Using a “building biography” approach that tracks initial construction, major remodeling, and subsequent expansion efforts during the Middle and Late Formative periods (400 BC–AD 200), Klarich highlights transformations in material culture, settlement patterns, social hierarchy, and daily practices at Pukara and contemporaneous sites across the Titicaca Basin and situates Formative period Pukara within the vast anthropological and archaeological literature addressing monumentality, ritual practice, and incipient urbanism in complex societies in South America and beyond.
REVIEWS“A timely and most welcome addition to the literature on Andean monumentalism and the development of complex societies in the ancient Americas and a must-read for all Andeanists.”

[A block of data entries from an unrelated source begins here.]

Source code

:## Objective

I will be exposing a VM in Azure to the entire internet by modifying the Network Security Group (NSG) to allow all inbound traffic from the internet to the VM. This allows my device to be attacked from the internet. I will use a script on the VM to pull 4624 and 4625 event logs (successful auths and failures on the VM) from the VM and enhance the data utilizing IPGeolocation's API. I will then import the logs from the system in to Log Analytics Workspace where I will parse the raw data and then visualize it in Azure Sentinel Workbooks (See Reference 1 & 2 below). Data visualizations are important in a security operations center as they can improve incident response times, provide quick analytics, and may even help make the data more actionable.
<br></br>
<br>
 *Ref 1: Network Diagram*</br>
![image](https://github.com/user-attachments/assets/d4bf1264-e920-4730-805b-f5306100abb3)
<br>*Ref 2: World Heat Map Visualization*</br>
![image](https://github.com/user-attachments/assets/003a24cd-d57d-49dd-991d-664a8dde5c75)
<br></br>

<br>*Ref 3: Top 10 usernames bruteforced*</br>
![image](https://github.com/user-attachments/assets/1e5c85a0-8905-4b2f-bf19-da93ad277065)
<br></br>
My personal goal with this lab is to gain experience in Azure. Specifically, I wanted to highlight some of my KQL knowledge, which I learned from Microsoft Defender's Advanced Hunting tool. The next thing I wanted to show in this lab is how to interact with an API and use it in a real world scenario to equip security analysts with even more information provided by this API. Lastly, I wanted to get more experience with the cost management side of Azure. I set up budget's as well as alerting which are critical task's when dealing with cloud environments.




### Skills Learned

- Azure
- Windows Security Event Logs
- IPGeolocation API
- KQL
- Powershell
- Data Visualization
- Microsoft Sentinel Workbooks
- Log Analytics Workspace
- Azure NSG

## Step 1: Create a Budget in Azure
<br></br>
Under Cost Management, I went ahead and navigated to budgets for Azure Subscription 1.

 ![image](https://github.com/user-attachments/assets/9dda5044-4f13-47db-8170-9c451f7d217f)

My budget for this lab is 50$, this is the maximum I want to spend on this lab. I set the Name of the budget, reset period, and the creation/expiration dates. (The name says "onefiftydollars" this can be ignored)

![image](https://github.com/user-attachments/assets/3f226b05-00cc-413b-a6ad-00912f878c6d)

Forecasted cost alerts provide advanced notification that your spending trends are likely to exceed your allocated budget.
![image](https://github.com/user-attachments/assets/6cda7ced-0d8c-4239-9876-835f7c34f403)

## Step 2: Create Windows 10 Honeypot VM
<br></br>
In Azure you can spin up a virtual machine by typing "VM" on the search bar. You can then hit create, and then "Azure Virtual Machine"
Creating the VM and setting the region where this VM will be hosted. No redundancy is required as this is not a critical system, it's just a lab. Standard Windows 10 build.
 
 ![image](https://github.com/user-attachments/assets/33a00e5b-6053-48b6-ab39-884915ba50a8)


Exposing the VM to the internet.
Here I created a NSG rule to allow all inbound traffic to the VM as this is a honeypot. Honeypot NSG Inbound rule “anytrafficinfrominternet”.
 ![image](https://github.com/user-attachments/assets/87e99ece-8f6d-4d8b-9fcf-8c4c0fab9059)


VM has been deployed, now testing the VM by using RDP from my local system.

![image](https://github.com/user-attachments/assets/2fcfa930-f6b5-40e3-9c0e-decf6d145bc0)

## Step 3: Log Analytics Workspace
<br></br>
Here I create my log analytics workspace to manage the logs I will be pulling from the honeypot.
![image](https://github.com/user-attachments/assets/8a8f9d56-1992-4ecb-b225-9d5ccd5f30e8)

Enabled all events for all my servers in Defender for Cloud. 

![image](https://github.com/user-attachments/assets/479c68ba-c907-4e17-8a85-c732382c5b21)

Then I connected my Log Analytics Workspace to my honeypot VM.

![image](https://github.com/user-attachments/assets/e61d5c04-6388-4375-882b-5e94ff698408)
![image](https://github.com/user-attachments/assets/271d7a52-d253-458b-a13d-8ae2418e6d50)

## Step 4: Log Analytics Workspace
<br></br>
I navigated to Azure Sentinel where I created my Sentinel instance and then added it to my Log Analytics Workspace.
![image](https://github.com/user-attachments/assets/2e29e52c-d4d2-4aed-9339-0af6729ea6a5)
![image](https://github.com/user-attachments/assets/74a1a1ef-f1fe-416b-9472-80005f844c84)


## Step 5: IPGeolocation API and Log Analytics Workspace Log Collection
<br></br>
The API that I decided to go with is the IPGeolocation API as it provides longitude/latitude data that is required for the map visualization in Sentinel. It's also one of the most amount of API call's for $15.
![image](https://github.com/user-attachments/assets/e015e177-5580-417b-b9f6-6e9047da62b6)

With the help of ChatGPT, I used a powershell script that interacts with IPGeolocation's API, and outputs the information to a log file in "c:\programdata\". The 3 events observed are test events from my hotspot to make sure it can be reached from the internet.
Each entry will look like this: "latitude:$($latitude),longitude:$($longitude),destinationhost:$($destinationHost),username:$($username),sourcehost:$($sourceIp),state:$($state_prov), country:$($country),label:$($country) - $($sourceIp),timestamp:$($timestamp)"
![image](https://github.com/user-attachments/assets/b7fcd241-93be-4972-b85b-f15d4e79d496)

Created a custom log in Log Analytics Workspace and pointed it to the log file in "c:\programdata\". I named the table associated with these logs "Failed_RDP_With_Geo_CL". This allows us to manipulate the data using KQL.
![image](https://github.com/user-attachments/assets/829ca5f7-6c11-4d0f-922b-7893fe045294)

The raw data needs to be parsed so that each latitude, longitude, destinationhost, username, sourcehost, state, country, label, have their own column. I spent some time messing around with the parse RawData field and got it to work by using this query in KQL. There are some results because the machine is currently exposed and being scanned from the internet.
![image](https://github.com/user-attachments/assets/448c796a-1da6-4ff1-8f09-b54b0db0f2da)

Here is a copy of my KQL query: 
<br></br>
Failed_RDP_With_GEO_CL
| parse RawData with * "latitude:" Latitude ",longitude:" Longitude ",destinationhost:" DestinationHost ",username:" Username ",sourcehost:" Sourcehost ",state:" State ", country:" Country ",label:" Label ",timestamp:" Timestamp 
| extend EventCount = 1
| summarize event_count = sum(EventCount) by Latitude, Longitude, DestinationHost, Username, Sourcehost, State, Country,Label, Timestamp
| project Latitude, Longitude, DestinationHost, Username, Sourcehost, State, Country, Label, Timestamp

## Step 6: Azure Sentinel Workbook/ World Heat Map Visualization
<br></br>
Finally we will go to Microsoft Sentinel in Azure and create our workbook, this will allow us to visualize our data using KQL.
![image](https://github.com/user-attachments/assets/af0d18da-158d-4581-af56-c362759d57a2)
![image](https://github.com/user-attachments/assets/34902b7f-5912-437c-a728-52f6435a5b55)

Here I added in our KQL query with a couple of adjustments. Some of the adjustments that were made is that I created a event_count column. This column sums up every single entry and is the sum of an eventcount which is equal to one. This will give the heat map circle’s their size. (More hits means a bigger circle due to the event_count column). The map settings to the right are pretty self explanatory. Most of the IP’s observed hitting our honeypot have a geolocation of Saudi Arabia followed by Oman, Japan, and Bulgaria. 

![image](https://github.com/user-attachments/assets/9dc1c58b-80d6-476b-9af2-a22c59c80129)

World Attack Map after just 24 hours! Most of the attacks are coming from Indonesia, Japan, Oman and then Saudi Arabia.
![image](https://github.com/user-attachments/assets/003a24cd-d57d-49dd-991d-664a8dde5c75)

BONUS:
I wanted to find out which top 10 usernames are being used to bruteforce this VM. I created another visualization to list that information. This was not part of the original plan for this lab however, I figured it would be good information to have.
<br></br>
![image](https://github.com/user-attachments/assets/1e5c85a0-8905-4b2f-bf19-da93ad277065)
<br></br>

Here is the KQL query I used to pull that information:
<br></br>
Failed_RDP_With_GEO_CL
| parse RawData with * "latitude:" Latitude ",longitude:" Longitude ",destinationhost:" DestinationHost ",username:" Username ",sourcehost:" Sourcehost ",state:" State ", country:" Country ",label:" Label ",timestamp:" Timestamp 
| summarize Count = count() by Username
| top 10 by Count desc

—David Chicoine, Louisiana State University
“Anthropology at its best: observant, engaging, and elegant. Not only is Klarich’s ‘building biography’ of the Qalasaya Compound at Pukara a major substantive contribution to Andean archaeology, but this monograph demonstrates how scientific rigor and ethnographic empathy should be combined to produce a deep and nuanced understanding of the continuing and recurring creation of place. In the process, Klarich provides an invaluable synopsis of previous—her own and other scholars’—archaeological investigations at Pukara and the Titicaca Basin and their implications for understanding the prehispanic southern Andes. Enduring Monuments is an important and durable addition to the anthropological archaeology of South America.”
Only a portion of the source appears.